İZTO Başkanı Özgener’den döviz kuru uyarısı

İzmir Ticaret Odası Yönetim Kurulu Başkanı Mahmut Özgener, yaşanan deprem sonrası ekonomide sorunlara yol açabileceğine dikkat çekti. Özgener,“Yaşadığımız deprem felaketi, hem de yurtdışındaki gelişmeler serbest piyasa koşullarından uzaklaşmanın maliyetini artırıyor. Seçime kadar olan süreçte politika yapıcılar için temel zorluk, artan cari denge baskısıyla birlikte Türk Lirası'nın döviz karşısındaki dalgalanmalarının boyutunu kontrol etmek olacaktır” dedi.

İZMİR / Cumhuriyet

İzmir Ticaret Odası(İZTO) Meclisi mart ayı olağan toplantısı gerçekleştirildi. Toplantıda konuşan İZTO Yönetim Kurulu Başkanı Mahmut Özgener, ekonomik ve güncel gelişmeler hakkında değerlendirmelerde bulundu. Cumhurbaşkanlığı ve 28. Dönem Milletvekili seçimlerine dikkat çeken Mahmut Özgener, seçime kadar ve sonrasında ekonomi politikaları net olarak açıklanana dek, piyasaların hassas bir denge üzerinde ilerleyeceğini belirtti. 
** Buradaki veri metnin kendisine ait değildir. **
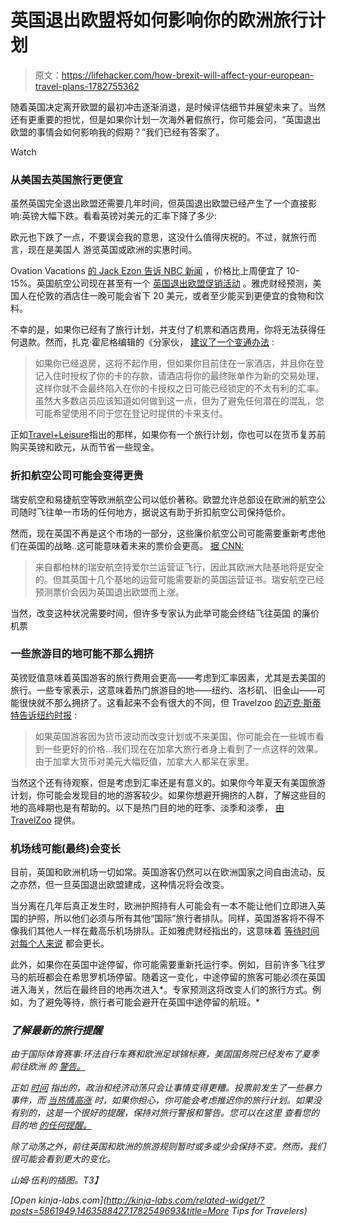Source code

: # 英国退出欧盟将如何影响你的欧洲旅行计划

> 原文：<https://lifehacker.com/how-brexit-will-affect-your-european-travel-plans-1782755362>

随着英国决定离开欧盟的最初冲击逐渐消退，是时候评估细节并展望未来了。当然还有更重要的担忧，但是如果你计划一次海外暑假旅行，你可能会问，“英国退出欧盟的事情会如何影响我的假期？”我们已经有答案了。

Watch

### 从美国去英国旅行更便宜

虽然英国完全退出欧盟还需要几年时间，但英国退出欧盟已经产生了一个直接影响:英镑大幅下跌。看看英镑对美元的汇率下降了多少:

欧元也下跌了一点，不要误会我的意思，这没什么值得庆祝的。不过，就旅行而言，现在是美国人 游览英国或欧洲的实惠时间。

Ovation Vacations [的 Jack Ezon 告诉 NBC 新闻](http://www.nbcnews.com/storyline/brexit-referendum/brexit-fallout-what-now-travel-tourism-united-kingdom-n599006) ，价格比上周便宜了 10-15%。英国航空公司现在甚至有一个 [英国退出欧盟促销活动](http://www.usatoday.com/story/travel/flights/todayinthesky/2016/06/28/british-airways-having-brexit-fare-sale/86467110/) 。雅虎财经预测，美国人在伦敦的酒店住一晚可能会省下 20 美元，或者至少能买到更便宜的食物和饮料。

不幸的是，如果你已经有了旅行计划，并支付了机票和酒店费用，你将无法获得任何退款。然而，扎克·霍尼格编辑的《分家伙， [建议了一个变通办法](http://thepointsguy.com/2016/06/how-to-maximize-the-improved-british-pound-exchange-rate/#ixzz4Coj7Wny1) :

> 如果你已经退房，这将不起作用，但如果你目前住在一家酒店，并且你在登记入住时授权了你的卡的存款，请酒店将你的最终账单作为新的交易处理，这样你就不会最终陷入在你的卡授权之日可能已经锁定的不太有利的汇率。虽然大多数店员应该知道如何做到这一点，但为了避免任何潜在的混乱，您可能希望使用不同于您在登记时提供的卡来支付。

正如[Travel+Leisure](http://www.travelandleisure.com/travel-tips/brexit-travel-cheaper)指出的那样，如果你有一个旅行计划，你也可以在货币复苏前购买英镑和欧元，从而节省一些现金。

### 折扣航空公司可能会变得更贵

瑞安航空和易捷航空等欧洲航空公司以低价著称。欧盟允许总部设在欧洲的航空公司随时飞往单一市场的任何地方，据说这有助于折扣航空公司保持低价。

然而，现在英国不再是这个市场的一部分，这些廉价航空公司可能需要重新考虑他们在英国的战略..这可能意味着未来的票价会更高。 [据 CNN:](http://money.cnn.com/2016/06/26/news/companies/brexit-uk-referendum-airlines/)

> 来自都柏林的瑞安航空持爱尔兰运营证飞行，因此其欧洲大陆基地将是安全的。但其英国十几个基地的运营可能需要新的英国运营证书。瑞安航空已经预测票价会因为英国退出欧盟而上涨。

当然，改变这种状况需要时间，但许多专家认为此举可能会终结飞往英国 的廉价机票

### 一些旅游目的地可能不那么拥挤

英镑贬值意味着英国游客的旅行费用会更高——考虑到汇率因素，尤其是去美国的旅行。一些专家表示，这意味着热门旅游目的地——纽约、洛杉矶、旧金山——可能很快就不那么拥挤了。这看起来不会有很大的不同，但 Travelzoo [的迈克·斯蒂特告诉纽约时报](http://www.nytimes.com/2016/06/24/travel/how-brexit-will-affect-travel-to-europe.html) :

> 如果英国游客因为货币波动而改变计划或不来美国，你可能会在一些城市看到一些更好的价格...我们现在在加拿大旅行者身上看到了一点这样的效果。由于加拿大货币对美元大幅贬值，加拿大人都呆在家里。

当然这个还有待观察，但是考虑到汇率还是有意义的。如果你今年夏天有美国旅游计划，你可能会发现目的地的游客较少。如果你想避开拥挤的人群，了解这些目的地的高峰期也是有帮助的。以下是热门目的地的旺季、淡季和淡季， [由 TravelZoo](http://www.travelzoo.com/blog/taking-a-peek-at-off-peak/) 提供。

### 机场线可能(最终)会变长

目前，英国和欧洲机场一切如常。英国游客仍然可以在欧洲国家之间自由流动，反之亦然，但一旦英国退出欧盟建成，这种情况将会改变。

当分离在几年后真正发生时，欧洲护照持有人可能会有一本不能让他们立即进入英国的护照，所以他们必须与所有其他“国际”旅行者排队。同样，英国游客将不得不像我们其他人一样在戴高乐机场排队。正如雅虎财经指出的，这意味着 [等待时间对每个人来说](https://lifehacker.com/the-start-to-finish-guide-to-getting-through-airport-se-1777166539) 都会更长。

此外，如果你在英国中途停留，你可能需要重新托运行李。例如，目前许多飞往罗马的航班都会在希思罗机场停留。随着这一变化，中途停留的旅客可能必须在英国进入海关，然后在最终目的地再次进入*。专家预测这将改变人们的旅行方式。例如，为了避免等待，旅行者可能会避开在英国中途停留的航班。*

### *了解最新的旅行提醒*

*由于国际体育赛事:环法自行车赛和欧洲足球锦标赛，美国国务院已经发布了夏季前往欧洲 的 [警告。](https://travel.state.gov/content/passports/en/alertswarnings/europe-travel-alert.html)*

*正如 [时间](http://time.com/money/4381106/brexit-europe-travel-exchange-rates/) 指出的，政治和经济动荡只会让事情变得更糟。投票前发生了一些暴力事件，而 [当热情高涨](http://observer.com/2016/06/expect-more-violence-in-the-post-brexit-uk/) 时，如果你担心，你可能会考虑推迟你的旅行计划。如果没有别的，这是一个很好的提醒，保持对旅行警报和警告。您可以在这里 查看您的目的地 [的任何提醒。](https://travel.state.gov/content/passports/en/alertswarnings.html)*

*除了动荡之外，前往英国和欧洲的旅游规则暂时或多或少会保持不变。然而，我们很可能会看到更大的变化。*

*山姆·伍利的插图。T3】*

*[Open *kinja-labs.com*](http://kinja-labs.com/related-widget/?posts=5861949,1463588427,1782549693&title=More Tips for Travelers)*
FED’in faizleri 25 puan daha artırdı ve bir artışın daha yapılma ihtimaline dikkat çeken Özgener, “Türkiye Cumhuriyeti Merkez Bankası ise faizi 8.5 puan olarak sabit tuttu. 2023 yılında piyasaların tahmin ettiği faiz indirimlerinin başlamaması ve FED’in tahminlerden daha sıkı bir para politikası izlemesi durumunda, Türk Lirası değeri ve faizinde nasıl bir reaksiyon politikası izleneceği hususunu netleştirmemiz gerekiyor. Diğer Merkez Bankaları tarafından Türkiye Cumhuriyet Merkez Bankası’nda açılan mevduatların vadesi ve şartları ile ilgili detayların da netleşmesi, seçim sonrası dönemde önem taşıyor.Benzer bir şekilde, seçim sonrası dönemde düşük faizli varlıkların faizlerinin piyasa oranlarına yükselmesiyle, banka bilançolarında ne kadarlık bir risk oluşabileceğinin de anlaşılması gerekiyor.  En son Şubat verileri, bütün varlık gruplarındaki tasarrufların enflasyonun altında kaldığını gösteriyor. Ülkemizin mevcut para politikası ile tasarruflarını artırması mümkün görünmüyor” diye konuştu.

"İÇ TALEP DIŞ TİCARETİ OLUMSUZ ETKİLİYOR"

Özgener konuşmasının devamında ise “Ülkemizde uygulanan ekonomik modelin, Türkiye’nin tüketime dayalı büyüme dinamiklerine herhangi bir çözüm üretemediğini, ekonomiyi iç tüketime daha da bağımlı hale getirdiğini görüyoruz. Modelin ve düşük faizlerin çıkış noktası olan, ihracatın büyümeye katkısı ise sadece yüzde 0,4 oldu. İhracat ve ithalat rakamlarında ihracat aleyhine bozulma devam ediyor, 113 milyar dolarlık dış ticaret açığımız var. Kredilerle yükseltilen iç talep, Türkiye’nin dış ticaret ve cari işlemler dengesini olumsuz etkilemeye devam ediyor. 12 aylık cari işlemler açığı 52 milyar dolara yakın. Bu süreçte, modelin yarattığı yüksek enflasyonun etkisiyle, iş gücünün gelirden aldığı pay azalırken, sermayenin payı yükseldi.  Veriler, 2023 yılı boyunca net ihracatın olumlu katkısı olmadan büyümeyi yüksek tutmanın zor olacağını ortaya koyuyor. Politika yapıcıların özel tüketimi yüksek tutmak için mali ve parasal araçları kullanması muhtemel olsa da, 6 Şubat depremleri 2023 Gayrisafi Yurtiçi Hasıla büyümesi üzerinde yüzde 1 ile1,5 arasında olumsuz bir etkiye sahip olacak. Seçime kadar olan sürecin de eskisinden daha kritik bir hale geldiğinin altını çizmek isterim.  Hem yaşadığımız deprem felaketi, hem de yurtdışındaki gelişmeler serbest piyasa koşullarından uzaklaşmanın maliyetini artırıyor. Seçime kadar olan süreçte politika yapıcılar için temel zorluk, artan cari denge baskısıyla birlikte Türk Lirası'nın döviz karşısındaki dalgalanmalarının boyutunu kontrol etmek olacaktır” ifadelerini kullandı.